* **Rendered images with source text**

########################################

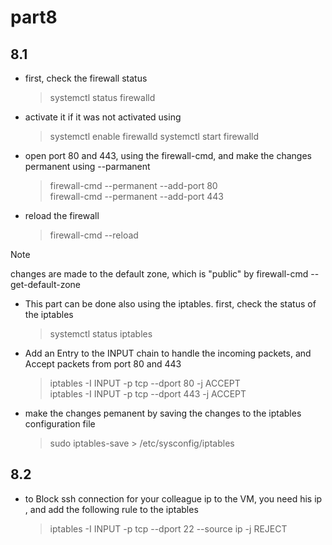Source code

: # part8

## 8.1

* first, check the firewall status
  > systemctl status firewalld

* activate it if it was not activated using 
  > systemctl enable firewalld
  > systemctl start firewalld

* open port 80 and 443, using the firewall-cmd, and make the changes permanent using --parmanent 

  > firewall-cmd --permanent --add-port 80 <br />
  > firewall-cmd --permanent --add-port 443


* reload the firewall
  > firewall-cmd --reload


> [!NOTE]
> changes are made to the default zone, which is "public" by firewall-cmd --get-default-zone 


* This part can be done also using the iptables. first, check the status of the iptables
  > systemctl status iptables

* Add an Entry to the INPUT chain to handle the incoming packets, and Accept packets from port 80 and 443
  > iptables -I INPUT -p tcp --dport 80 -j ACCEPT <br/>
  > iptables -I INPUT -p tcp --dport 443 -j ACCEPT

* make the changes pemanent by saving the changes to the iptables configuration file
  > sudo iptables-save > /etc/sysconfig/iptables

## 8.2

* to Block ssh connection for your colleague ip to the VM, you need his ip , and add the following rule to the iptables
  
  > iptables -I INPUT -p tcp --dport 22  --source ip -j REJECT



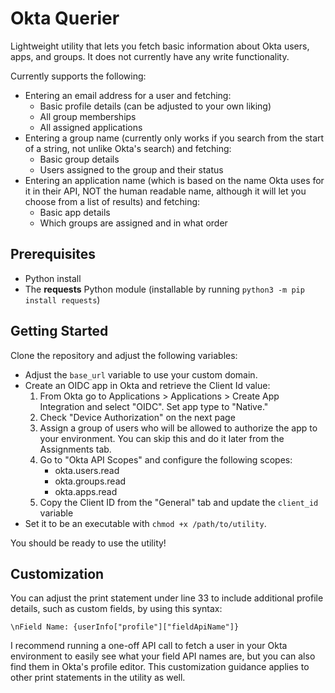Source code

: # Okta Querier
Lightweight utility that lets you fetch basic information about Okta users, apps, and groups. It does not currently have any write functionality.

Currently supports the following: 

- Entering an email address for a user and fetching:
    - Basic profile details (can be adjusted to your own liking)
    - All group memberships
    - All assigned applications
- Entering a group name (currently only works if you search from the start of a string, not unlike Okta's search) and fetching:
    - Basic group details
    - Users assigned to the group and their status
- Entering an application name (which is based on the name Okta uses for it in their API, NOT the human readable name, although it will let you choose from a list of results) and fetching:
    - Basic app details
    - Which groups are assigned and in what order

## Prerequisites
- Python install
- The **requests** Python module (installable by running `python3 -m pip install requests`)

## Getting Started
Clone the repository and adjust the following variables:

- Adjust the `base_url` variable to use your custom domain.
- Create an OIDC app in Okta and retrieve the Client Id value:
    1. From Okta go to Applications > Applications > Create App Integration and select "OIDC". Set app type to "Native."
    2. Check "Device Authorization" on the next page
    3. Assign a group of users who will be allowed to authorize the app to your environment. You can skip this and do it later from the Assignments tab.
    4. Go to "Okta API Scopes" and configure the following scopes:
        - okta.users.read
        - okta.groups.read
        - okta.apps.read
    5. Copy the Client ID from the "General" tab and update the `client_id` variable
- Set it to be an executable with `chmod +x /path/to/utility`.

You should be ready to use the utility!

## Customization

You can adjust the print statement under line 33 to include additional profile details, such as custom fields, by using this syntax:

`\nField Name: {userInfo["profile"]["fieldApiName"]}`

I recommend running a one-off API call to fetch a user in your Okta environment to easily see what your field API names are, but you can also find them in Okta's profile editor. This customization guidance applies to other print statements in the utility as well.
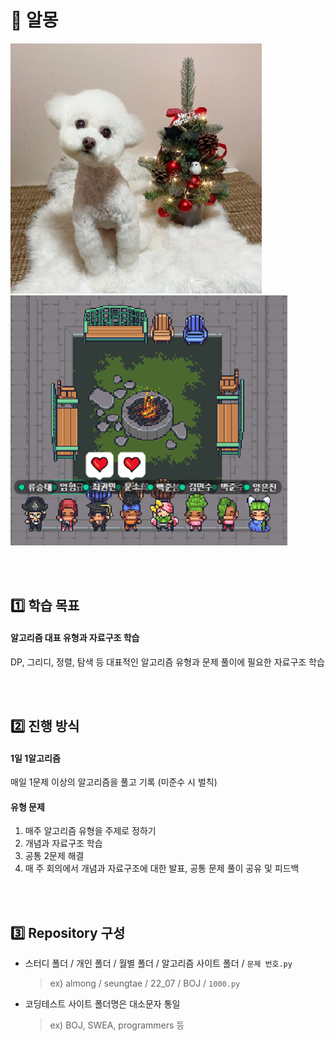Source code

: # :rainbow: 알몽

![mongsil](README.assets/mongsil.png)![gether](README.assets/gether2.png)

<br>
<br>

## :one: 학습 목표

#### 알고리즘 대표 유형과 자료구조 학습

DP, 그리디, 정렬, 탐색 등 대표적인 알고리즘 유형과 문제 풀이에 필요한 자료구조 학습

<br>
<br>

## :two: 진행 방식

#### 1일 1알고리즘

매일 1문제 이상의 알고리즘을 풀고 기록 (미준수 시 벌칙)

#### 유형 문제

1) 매주 알고리즘 유형을 주제로 정하기
2) 개념과 자료구조 학습
3) 공통 2문제 해결
4) 매 주 회의에서 개념과 자료구조에 대한 발표, 공통 문제 풀이 공유 및 피드백

<br>
<br>

## :three: Repository 구성

- 스터디 폴더 / 개인 폴더 / 월별 폴더 / 알고리즘 사이트 폴더 / `문제 번호.py`

  > ex) almong / seungtae / 22_07 / BOJ / `1000.py`

- 코딩테스트 사이트 폴더명은 대소문자 통일

  > ex) BOJ, SWEA, programmers 등

<br>
<br>
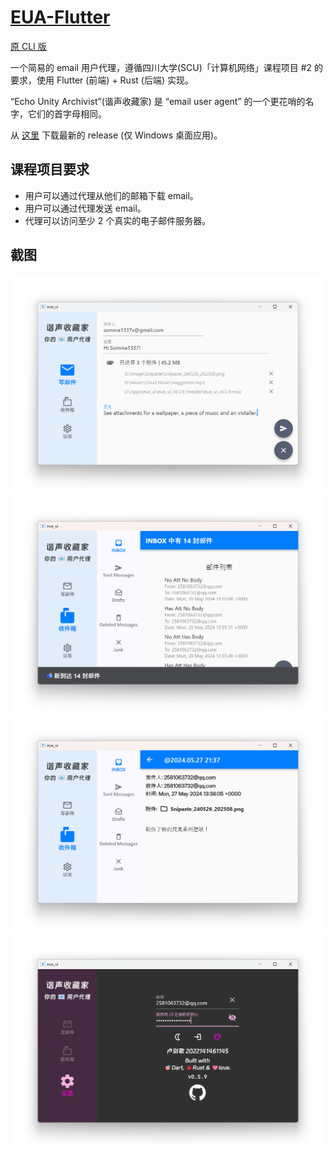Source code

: # [EUA-Flutter](https://github.com/Somnia1337/EUA-Flutter)

[原 CLI 版](https://github.com/Somnia1337/EchoUnityArchivist)

一个简易的 email 用户代理，遵循四川大学(SCU)「计算机网络」课程项目 #2 的要求，使用 Flutter (前端) + Rust (后端) 实现。

“Echo Unity Archivist”(谐声收藏家) 是 “email user agent” 的一个更花哨的名字，它们的首字母相同。

从 [这里](https://github.com/Somnia1337/EUA-Flutter/releases) 下载最新的 release (仅 Windows 桌面应用)。

## 课程项目要求

- 用户可以通过代理从他们的邮箱下载 email。
- 用户可以通过代理发送 email。
- 代理可以访问至少 2 个真实的电子邮件服务器。

## 截图

<div align=center>
  <img src="https://github.com/Somnia1337/EUA-Flutter/blob/main/eua_ui_1.png?raw=true">
</div>

<div align=center>
  <img src="https://github.com/Somnia1337/EUA-Flutter/blob/main/eua_ui_2.png?raw=true">
</div>

<div align=center>
  <img src="https://github.com/Somnia1337/EUA-Flutter/blob/main/eua_ui_3.png?raw=true">
</div>

<div align=center>
  <img src="https://github.com/Somnia1337/EUA-Flutter/blob/main/eua_ui_4-reshot_2.png?raw=true">
</div>
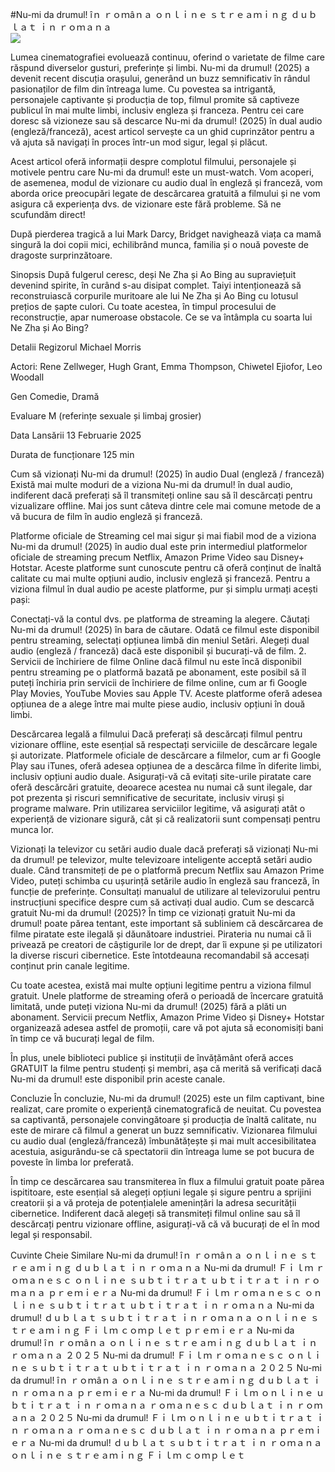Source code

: #Nu-mi da drumul! îｎ ｒｏｍâｎａ ｏｎｌｉｎｅ ｓｔｒｅａｍｉｎｇ ｄｕｂｌａｔ ｉｎ ｒｏｍａｎａ  
[![](https://i.imgur.com/qSNzIqt.png)](https://movie.rssnews.media/YDWcLbnEV.php)  
  
Lumea cinematografiei evoluează continuu, oferind o varietate de filme care răspund diverselor gusturi, preferințe și limbi. Nu-mi da drumul! (2025) a devenit recent discuția orașului, generând un buzz semnificativ în rândul pasionaților de film din întreaga lume. Cu povestea sa intrigantă, personajele captivante și producția de top, filmul promite să captiveze publicul în mai multe limbi, inclusiv engleza și franceza. Pentru cei care doresc să vizioneze sau să descarce Nu-mi da drumul! (2025) în dual audio (engleză/franceză), acest articol servește ca un ghid cuprinzător pentru a vă ajuta să navigați în proces într-un mod sigur, legal și plăcut.

Acest articol oferă informații despre complotul filmului, personajele și motivele pentru care Nu-mi da drumul! este un must-watch. Vom acoperi, de asemenea, modul de vizionare cu audio dual în engleză și franceză, vom aborda orice preocupări legate de descărcarea gratuită a filmului și ne vom asigura că experiența dvs. de vizionare este fără probleme. Să ne scufundăm direct!

După pierderea tragică a lui Mark Darcy, Bridget navighează viața ca mamă singură la doi copii mici, echilibrând munca, familia și o nouă poveste de dragoste surprinzătoare.

Sinopsis
După fulgerul ceresc, deși Ne Zha și Ao Bing au supraviețuit devenind spirite, în curând s-au disipat complet. Taiyi intenționează să reconstruiască corpurile muritoare ale lui Ne Zha și Ao Bing cu lotusul prețios de șapte culori. Cu toate acestea, în timpul procesului de reconstrucție, apar numeroase obstacole. Ce se va întâmpla cu soarta lui Ne Zha și Ao Bing?

Detalii
Regizorul Michael Morris

Actori: Rene Zellweger, Hugh Grant, Emma Thompson, Chiwetel Ejiofor, Leo Woodall

Gen Comedie, Dramă

Evaluare M (referințe sexuale și limbaj grosier)

Data Lansării 13 Februarie 2025

Durata de funcționare 125 min

Cum să vizionați Nu-mi da drumul! (2025) în audio Dual (engleză / franceză)
Există mai multe moduri de a viziona Nu-mi da drumul! în dual audio, indiferent dacă preferați să îl transmiteți online sau să îl descărcați pentru vizualizare offline. Mai jos sunt câteva dintre cele mai comune metode de a vă bucura de film în audio engleză și franceză.

Platforme oficiale de Streaming cel mai sigur și mai fiabil mod de a viziona Nu-mi da drumul! (2025) în audio dual este prin intermediul platformelor oficiale de streaming precum Netflix, Amazon Prime Video sau Disney+ Hotstar. Aceste platforme sunt cunoscute pentru că oferă conținut de înaltă calitate cu mai multe opțiuni audio, inclusiv engleză și franceză.
Pentru a viziona filmul în dual audio pe aceste platforme, pur și simplu urmați acești pași:

Conectați-vă la contul dvs. pe platforma de streaming la alegere. Căutați Nu-mi da drumul! (2025) în bara de căutare. Odată ce filmul este disponibil pentru streaming, selectați opțiunea limbă din meniul Setări. Alegeți dual audio (engleză / franceză) dacă este disponibil și bucurați-vă de film. 2. Servicii de închiriere de filme Online dacă filmul nu este încă disponibil pentru streaming pe o platformă bazată pe abonament, este posibil să îl puteți închiria prin servicii de închiriere de filme online, cum ar fi Google Play Movies, YouTube Movies sau Apple TV. Aceste platforme oferă adesea opțiunea de a alege între mai multe piese audio, inclusiv opțiuni în două limbi.

Descărcarea legală a filmului Dacă preferați să descărcați filmul pentru vizionare offline, este esențial să respectați serviciile de descărcare legale și autorizate. Platformele oficiale de descărcare a filmelor, cum ar fi Google Play sau iTunes, oferă adesea opțiunea de a descărca filme în diferite limbi, inclusiv opțiuni audio duale.
Asigurați-vă că evitați site-urile piratate care oferă descărcări gratuite, deoarece acestea nu numai că sunt ilegale, dar pot prezenta și riscuri semnificative de securitate, inclusiv viruși și programe malware. Prin utilizarea serviciilor legitime, vă asigurați atât o experiență de vizionare sigură, cât și că realizatorii sunt compensați pentru munca lor.

Vizionați la televizor cu setări audio duale dacă preferați să vizionați Nu-mi da drumul! pe televizor, multe televizoare inteligente acceptă setări audio duale. Când transmiteți de pe o platformă precum Netflix sau Amazon Prime Video, puteți schimba cu ușurință setările audio în engleză sau franceză, în funcție de preferințe. Consultați manualul de utilizare al televizorului pentru instrucțiuni specifice despre cum să activați dual audio.
Cum se descarcă gratuit Nu-mi da drumul! (2025)?
În timp ce vizionați gratuit Nu-mi da drumul! poate părea tentant, este important să subliniem că descărcarea de filme piratate este ilegală și dăunătoare industriei. Pirateria nu numai că îi privează pe creatori de câștigurile lor de drept, dar îi expune și pe utilizatori la diverse riscuri cibernetice. Este întotdeauna recomandabil să accesați conținut prin canale legitime.

Cu toate acestea, există mai multe opțiuni legitime pentru a viziona filmul gratuit. Unele platforme de streaming oferă o perioadă de încercare gratuită limitată, unde puteți viziona Nu-mi da drumul! (2025) fără a plăti un abonament. Servicii precum Netflix, Amazon Prime Video și Disney+ Hotstar organizează adesea astfel de promoții, care vă pot ajuta să economisiți bani în timp ce vă bucurați legal de film.

În plus, unele biblioteci publice și instituții de învățământ oferă acces GRATUIT la filme pentru studenți și membri, așa că merită să verificați dacă Nu-mi da drumul! este disponibil prin aceste canale.

Concluzie
În concluzie, Nu-mi da drumul! (2025) este un film captivant, bine realizat, care promite o experiență cinematografică de neuitat. Cu povestea sa captivantă, personajele convingătoare și producția de înaltă calitate, nu este de mirare că filmul a generat un buzz semnificativ. Vizionarea filmului cu audio dual (engleză/franceză) îmbunătățește și mai mult accesibilitatea acestuia, asigurându-se că spectatorii din întreaga lume se pot bucura de poveste în limba lor preferată.

În timp ce descărcarea sau transmiterea în flux a filmului gratuit poate părea ispititoare, este esențial să alegeți opțiuni legale și sigure pentru a sprijini creatorii și a vă proteja de potențialele amenințări la adresa securității cibernetice. Indiferent dacă alegeți să transmiteți filmul online sau să îl descărcați pentru vizionare offline, asigurați-vă că vă bucurați de el în mod legal și responsabil.

Cuvinte Cheie Similare
Nu-mi da drumul! îｎ ｒｏｍâｎａ ｏｎｌｉｎｅ ｓｔｒｅａｍｉｎｇ ｄｕｂｌａｔ ｉｎ ｒｏｍａｎａ
Nu-mi da drumul! Ｆｉｌｍ ｒｏｍａｎｅｓｃ ｏｎｌｉｎｅ ｓｕｂｔｉｔｒａｔ ｕｂｔｉｔｒａｔ ｉｎ ｒｏｍａｎａ ｐｒｅｍｉｅｒａ
Nu-mi da drumul! Ｆｉｌｍ ｒｏｍａｎｅｓｃ ｏｎｌｉｎｅ ｓｕｂｔｉｔｒａｔ ｕｂｔｉｔｒａｔ ｉｎ ｒｏｍａｎａ
Nu-mi da drumul! ｄｕｂｌａｔ ｓｕｂｔｉｔｒａｔ ｉｎ ｒｏｍａｎａ ｏｎｌｉｎｅ ｓｔｒｅａｍｉｎｇ Ｆｉｌｍ ｃｏｍｐｌｅｔ ｐｒｅｍｉｅｒａ
Nu-mi da drumul! îｎ ｒｏｍâｎａ ｏｎｌｉｎｅ ｓｔｒｅａｍｉｎｇ ｄｕｂｌａｔ ｉｎ ｒｏｍａｎａ ２０２５
Nu-mi da drumul! Ｆｉｌｍ ｒｏｍａｎｅｓｃ ｏｎｌｉｎｅ ｓｕｂｔｉｔｒａｔ ｕｂｔｉｔｒａｔ ｉｎ ｒｏｍａｎａ ２０２５
Nu-mi da drumul! îｎ ｒｏｍâｎａ ｏｎｌｉｎｅ ｓｔｒｅａｍｉｎｇ ｄｕｂｌａｔ ｉｎ ｒｏｍａｎａ ｐｒｅｍｉｅｒａ
Nu-mi da drumul! Ｆｉｌｍ ｏｎｌｉｎｅ ｕｂｔｉｔｒａｔ ｉｎ ｒｏｍａｎａ ｒｏｍａｎｅｓｃ ｄｕｂｌａｔ ｉｎ ｒｏｍａｎａ ２０２５
Nu-mi da drumul! Ｆｉｌｍ ｏｎｌｉｎｅ ｕｂｔｉｔｒａｔ ｉｎ ｒｏｍａｎａ ｒｏｍａｎｅｓｃ ｄｕｂｌａｔ ｉｎ ｒｏｍａｎａ ｐｒｅｍｉｅｒａ
Nu-mi da drumul! ｄｕｂｌａｔ ｓｕｂｔｉｔｒａｔ ｉｎ ｒｏｍａｎａ ｏｎｌｉｎｅ ｓｔｒｅａｍｉｎｇ Ｆｉｌｍ ｃｏｍｐｌｅｔ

########################################

* **Exercise directions**
In the data above, please extract the lines from the first one through the line with "systemctl start firewalld", exactly, and keep pictures out.

* **Exercise response**
Source code

: # part8

## 8.1

* first, check the firewall status
  > systemctl status firewalld

* activate it if it was not activated using 
  > systemctl enable firewalld
  > systemctl start firewalld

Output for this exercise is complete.